I've been hitting the job search pretty hard for a few weeks now - I know, I know, it's disappointing for me too - and I can see that it's going to take some time. That time will allow me to ease back into the work routine, long hours spent away from home, the couch sadly neglected, the refrigerator door grossly under-used. I've been trying to think of what I would look forward to at work, aside from the birthday cake, and the list was woefully short. And then I thought a little bit more and I had it.
   I look forward to pointless technical innovation.
   You'd think there would be plenty of that in the non-corporate world, what with your Twitters and your iPhone apps and android what-nots. But some of the pointless technical innovation in society eventually proves useful somewhere - Twitter about the Iranian elections, for instance. But only in the corporate world can you get technology that presents itself as helpful which is anything but.
   Pie charts, for instance. I don't know how much programming time has been wasted getting pie charts easier and easier to produce, and yet I've never seen a serious presentation that actually uses a pie chart. Or a bar graph, or line graph or any of the bloat that spreadsheet programs list as 'features.'
   What about the presentations themselves? Power Point, Keynote, whatever, I've never seen, been shown, or handed a stack of presentation slides that wasn't a total waste of time. A waste of time to produce, a waste of time to explain or read aloud, a waste of time to e-mail. But there are people whose entire job is to produce Power Point presentations, and they think what they're doing adds value. Big-four consultants, I'm looking your way here...
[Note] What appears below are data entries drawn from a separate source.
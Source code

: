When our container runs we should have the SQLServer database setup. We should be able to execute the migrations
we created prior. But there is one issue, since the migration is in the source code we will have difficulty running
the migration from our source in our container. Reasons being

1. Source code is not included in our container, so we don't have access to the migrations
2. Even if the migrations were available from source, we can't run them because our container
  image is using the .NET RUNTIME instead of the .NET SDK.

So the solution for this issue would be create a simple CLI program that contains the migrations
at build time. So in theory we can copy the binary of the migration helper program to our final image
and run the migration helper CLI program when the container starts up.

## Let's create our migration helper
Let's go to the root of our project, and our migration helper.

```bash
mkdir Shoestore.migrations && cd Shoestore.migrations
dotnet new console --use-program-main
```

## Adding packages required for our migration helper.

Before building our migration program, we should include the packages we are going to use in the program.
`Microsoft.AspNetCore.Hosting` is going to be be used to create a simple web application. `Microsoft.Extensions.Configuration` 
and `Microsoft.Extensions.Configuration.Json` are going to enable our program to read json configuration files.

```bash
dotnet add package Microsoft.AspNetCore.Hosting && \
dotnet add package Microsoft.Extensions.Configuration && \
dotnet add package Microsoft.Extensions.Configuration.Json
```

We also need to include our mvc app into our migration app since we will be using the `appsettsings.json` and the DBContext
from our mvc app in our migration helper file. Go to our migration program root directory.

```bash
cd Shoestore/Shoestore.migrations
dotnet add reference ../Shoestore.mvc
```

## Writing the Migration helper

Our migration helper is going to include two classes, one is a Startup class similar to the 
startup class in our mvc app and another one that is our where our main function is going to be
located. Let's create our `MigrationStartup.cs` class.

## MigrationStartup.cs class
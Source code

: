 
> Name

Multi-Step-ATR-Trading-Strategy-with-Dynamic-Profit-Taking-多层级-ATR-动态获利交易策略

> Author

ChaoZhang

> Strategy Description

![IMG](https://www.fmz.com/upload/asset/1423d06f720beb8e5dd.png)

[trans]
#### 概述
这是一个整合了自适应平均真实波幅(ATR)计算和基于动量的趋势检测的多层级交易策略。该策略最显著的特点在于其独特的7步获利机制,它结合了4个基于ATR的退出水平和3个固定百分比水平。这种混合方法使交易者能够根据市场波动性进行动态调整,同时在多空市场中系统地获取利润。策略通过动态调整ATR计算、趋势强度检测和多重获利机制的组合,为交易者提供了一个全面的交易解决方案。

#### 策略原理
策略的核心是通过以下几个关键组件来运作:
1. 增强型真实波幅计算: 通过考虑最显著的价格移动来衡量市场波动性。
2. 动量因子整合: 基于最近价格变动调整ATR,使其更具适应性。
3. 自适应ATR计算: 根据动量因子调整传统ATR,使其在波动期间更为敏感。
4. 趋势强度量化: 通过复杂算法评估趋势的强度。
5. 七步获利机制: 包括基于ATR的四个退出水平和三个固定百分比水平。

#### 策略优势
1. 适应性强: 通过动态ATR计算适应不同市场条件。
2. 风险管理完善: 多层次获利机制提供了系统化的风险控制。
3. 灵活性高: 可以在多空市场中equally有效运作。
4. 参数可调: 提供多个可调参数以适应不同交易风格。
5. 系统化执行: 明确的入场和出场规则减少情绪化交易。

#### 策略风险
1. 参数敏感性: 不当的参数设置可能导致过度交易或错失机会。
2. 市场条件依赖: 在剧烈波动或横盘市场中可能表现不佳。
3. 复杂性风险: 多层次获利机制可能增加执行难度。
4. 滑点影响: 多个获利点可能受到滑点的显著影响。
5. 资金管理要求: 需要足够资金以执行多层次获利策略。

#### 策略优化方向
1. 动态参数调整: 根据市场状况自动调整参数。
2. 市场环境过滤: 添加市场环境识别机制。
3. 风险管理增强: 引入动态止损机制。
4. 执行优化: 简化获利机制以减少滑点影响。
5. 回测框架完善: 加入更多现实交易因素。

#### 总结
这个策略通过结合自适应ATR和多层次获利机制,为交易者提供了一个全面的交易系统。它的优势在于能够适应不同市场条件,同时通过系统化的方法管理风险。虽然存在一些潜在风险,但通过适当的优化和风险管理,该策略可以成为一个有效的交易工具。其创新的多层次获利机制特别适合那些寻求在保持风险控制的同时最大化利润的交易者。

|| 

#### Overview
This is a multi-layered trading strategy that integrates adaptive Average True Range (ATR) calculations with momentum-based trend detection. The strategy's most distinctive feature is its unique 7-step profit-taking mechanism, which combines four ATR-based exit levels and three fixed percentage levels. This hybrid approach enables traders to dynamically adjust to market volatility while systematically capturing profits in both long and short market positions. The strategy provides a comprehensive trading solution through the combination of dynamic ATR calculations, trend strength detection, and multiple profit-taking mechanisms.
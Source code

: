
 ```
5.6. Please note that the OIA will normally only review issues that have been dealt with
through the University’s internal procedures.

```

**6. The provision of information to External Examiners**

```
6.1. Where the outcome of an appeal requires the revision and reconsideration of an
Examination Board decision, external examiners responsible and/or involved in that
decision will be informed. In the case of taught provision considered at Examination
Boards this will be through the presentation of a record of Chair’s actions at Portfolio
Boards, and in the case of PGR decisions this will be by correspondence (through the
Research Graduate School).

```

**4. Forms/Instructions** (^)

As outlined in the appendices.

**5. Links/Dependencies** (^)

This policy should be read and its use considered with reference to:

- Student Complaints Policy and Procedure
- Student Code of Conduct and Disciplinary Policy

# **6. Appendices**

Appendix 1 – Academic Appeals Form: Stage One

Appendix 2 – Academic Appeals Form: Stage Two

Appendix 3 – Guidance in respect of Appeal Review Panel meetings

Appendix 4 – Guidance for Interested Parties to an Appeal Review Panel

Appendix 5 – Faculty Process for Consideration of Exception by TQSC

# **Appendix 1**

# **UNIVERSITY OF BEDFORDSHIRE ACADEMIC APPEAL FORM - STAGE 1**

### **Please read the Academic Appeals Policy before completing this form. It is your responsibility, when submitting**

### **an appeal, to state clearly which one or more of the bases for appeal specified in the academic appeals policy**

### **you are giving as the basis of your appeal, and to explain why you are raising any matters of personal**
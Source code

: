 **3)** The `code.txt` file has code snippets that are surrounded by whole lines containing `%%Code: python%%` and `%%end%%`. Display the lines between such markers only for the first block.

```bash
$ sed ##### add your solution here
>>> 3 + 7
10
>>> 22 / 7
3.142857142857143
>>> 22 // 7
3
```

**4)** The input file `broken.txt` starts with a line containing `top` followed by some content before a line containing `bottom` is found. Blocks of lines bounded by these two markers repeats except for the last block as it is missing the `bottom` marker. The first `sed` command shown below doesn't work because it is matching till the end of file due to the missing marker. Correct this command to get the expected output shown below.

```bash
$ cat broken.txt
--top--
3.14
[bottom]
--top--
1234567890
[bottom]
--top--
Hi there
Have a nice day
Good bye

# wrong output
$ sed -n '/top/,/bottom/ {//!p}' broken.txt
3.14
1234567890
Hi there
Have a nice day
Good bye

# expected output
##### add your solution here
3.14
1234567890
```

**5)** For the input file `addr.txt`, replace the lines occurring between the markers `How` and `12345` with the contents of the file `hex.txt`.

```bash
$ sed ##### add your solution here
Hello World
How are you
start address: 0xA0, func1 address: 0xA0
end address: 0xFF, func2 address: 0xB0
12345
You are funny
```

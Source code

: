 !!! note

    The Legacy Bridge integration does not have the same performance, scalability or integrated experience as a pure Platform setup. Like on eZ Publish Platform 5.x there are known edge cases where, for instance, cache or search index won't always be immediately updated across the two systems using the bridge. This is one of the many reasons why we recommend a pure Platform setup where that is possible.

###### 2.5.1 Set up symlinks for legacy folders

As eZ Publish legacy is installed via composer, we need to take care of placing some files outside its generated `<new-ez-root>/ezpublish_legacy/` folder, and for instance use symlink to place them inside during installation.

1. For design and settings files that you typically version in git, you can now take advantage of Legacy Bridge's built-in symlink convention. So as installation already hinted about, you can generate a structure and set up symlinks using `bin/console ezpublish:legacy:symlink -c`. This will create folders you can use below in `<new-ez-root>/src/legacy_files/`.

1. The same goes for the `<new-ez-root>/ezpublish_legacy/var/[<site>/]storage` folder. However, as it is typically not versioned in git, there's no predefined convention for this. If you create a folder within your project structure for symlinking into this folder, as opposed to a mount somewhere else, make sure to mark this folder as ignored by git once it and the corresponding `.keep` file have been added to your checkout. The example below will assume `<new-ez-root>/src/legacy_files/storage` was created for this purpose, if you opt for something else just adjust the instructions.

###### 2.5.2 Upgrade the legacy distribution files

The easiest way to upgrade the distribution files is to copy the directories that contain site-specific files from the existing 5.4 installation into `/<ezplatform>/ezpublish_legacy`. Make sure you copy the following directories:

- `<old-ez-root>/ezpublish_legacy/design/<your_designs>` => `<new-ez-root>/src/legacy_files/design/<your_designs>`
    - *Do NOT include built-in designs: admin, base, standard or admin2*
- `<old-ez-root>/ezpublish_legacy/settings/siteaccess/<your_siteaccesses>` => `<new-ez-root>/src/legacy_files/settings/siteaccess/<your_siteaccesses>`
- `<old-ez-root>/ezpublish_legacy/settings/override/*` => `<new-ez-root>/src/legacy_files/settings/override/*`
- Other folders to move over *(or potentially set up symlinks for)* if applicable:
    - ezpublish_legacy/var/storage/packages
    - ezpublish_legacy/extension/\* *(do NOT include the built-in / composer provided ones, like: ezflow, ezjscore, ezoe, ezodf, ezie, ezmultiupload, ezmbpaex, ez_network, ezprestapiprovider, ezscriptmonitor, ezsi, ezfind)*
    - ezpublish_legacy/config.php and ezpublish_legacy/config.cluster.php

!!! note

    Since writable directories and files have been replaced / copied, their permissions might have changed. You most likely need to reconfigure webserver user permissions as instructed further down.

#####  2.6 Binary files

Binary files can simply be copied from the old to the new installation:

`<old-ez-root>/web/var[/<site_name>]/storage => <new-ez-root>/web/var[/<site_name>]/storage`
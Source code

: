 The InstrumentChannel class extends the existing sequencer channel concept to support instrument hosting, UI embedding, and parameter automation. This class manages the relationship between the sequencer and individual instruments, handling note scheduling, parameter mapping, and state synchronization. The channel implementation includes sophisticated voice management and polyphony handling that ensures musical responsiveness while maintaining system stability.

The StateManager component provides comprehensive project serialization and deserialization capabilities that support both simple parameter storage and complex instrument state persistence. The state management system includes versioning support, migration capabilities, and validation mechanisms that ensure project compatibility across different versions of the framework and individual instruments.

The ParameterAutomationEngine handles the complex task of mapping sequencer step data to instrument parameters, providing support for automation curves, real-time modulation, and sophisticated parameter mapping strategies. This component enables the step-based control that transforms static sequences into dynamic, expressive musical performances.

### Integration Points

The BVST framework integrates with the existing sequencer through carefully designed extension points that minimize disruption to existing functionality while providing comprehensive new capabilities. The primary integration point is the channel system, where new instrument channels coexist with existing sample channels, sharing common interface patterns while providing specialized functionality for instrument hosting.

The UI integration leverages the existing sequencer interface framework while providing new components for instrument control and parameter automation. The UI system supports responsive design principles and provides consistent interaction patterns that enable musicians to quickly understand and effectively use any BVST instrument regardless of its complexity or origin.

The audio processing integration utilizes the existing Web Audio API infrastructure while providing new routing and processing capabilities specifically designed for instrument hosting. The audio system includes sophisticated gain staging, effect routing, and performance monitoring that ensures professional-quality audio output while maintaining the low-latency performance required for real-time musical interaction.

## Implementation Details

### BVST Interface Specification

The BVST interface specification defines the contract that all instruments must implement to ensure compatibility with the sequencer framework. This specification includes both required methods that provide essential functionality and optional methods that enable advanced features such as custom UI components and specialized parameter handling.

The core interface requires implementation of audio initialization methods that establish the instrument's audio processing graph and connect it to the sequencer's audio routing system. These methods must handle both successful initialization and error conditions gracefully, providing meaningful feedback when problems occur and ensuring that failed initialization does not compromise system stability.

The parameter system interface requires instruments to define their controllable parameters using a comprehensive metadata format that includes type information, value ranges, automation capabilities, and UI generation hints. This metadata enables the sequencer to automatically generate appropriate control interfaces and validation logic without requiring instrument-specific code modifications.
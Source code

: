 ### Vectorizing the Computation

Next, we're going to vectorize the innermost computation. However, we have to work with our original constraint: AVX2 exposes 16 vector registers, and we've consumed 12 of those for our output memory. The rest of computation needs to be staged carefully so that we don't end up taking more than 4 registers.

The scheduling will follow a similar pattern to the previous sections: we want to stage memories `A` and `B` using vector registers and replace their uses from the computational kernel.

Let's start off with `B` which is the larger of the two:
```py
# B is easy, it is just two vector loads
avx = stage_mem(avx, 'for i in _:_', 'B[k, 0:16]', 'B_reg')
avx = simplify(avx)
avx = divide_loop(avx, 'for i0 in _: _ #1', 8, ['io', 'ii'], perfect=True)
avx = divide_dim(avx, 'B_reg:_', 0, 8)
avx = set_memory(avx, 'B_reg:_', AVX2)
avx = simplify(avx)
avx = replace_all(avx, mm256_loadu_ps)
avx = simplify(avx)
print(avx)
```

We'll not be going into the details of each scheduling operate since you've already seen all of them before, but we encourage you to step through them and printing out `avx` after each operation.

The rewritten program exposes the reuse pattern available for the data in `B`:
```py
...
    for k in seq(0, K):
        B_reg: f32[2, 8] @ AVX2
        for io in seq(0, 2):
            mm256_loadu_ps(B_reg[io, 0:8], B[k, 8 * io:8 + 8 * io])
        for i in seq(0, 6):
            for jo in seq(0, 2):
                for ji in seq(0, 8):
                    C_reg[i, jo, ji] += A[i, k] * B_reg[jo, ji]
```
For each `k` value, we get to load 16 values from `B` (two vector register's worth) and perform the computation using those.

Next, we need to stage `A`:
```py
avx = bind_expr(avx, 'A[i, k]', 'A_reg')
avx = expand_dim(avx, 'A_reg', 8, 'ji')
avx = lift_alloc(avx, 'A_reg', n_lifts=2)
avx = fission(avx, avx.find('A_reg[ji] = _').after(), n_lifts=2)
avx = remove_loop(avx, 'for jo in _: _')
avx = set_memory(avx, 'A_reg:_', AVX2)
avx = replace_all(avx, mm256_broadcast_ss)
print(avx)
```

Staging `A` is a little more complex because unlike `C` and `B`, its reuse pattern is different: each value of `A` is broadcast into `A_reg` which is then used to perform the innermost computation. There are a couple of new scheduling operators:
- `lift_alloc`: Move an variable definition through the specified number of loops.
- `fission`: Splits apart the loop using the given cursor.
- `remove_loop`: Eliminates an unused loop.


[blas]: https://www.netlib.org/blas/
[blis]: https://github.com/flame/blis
   How about security access doors? You have to swipe you employee ID to get inside. And if you read the fine print in the documents you sign to get that ID, you're not supposed to let anyone in unless they swipe their ID too. Find me one person who abides by that provision, even the head of corporate security. If five people go out for lunch, only one person swipes all of them back in the building. Might as well just prop open the door with a rock.
   I could go on, but it's getting close to time for my afternoon nap. Gotta grab this opportunity while I have it.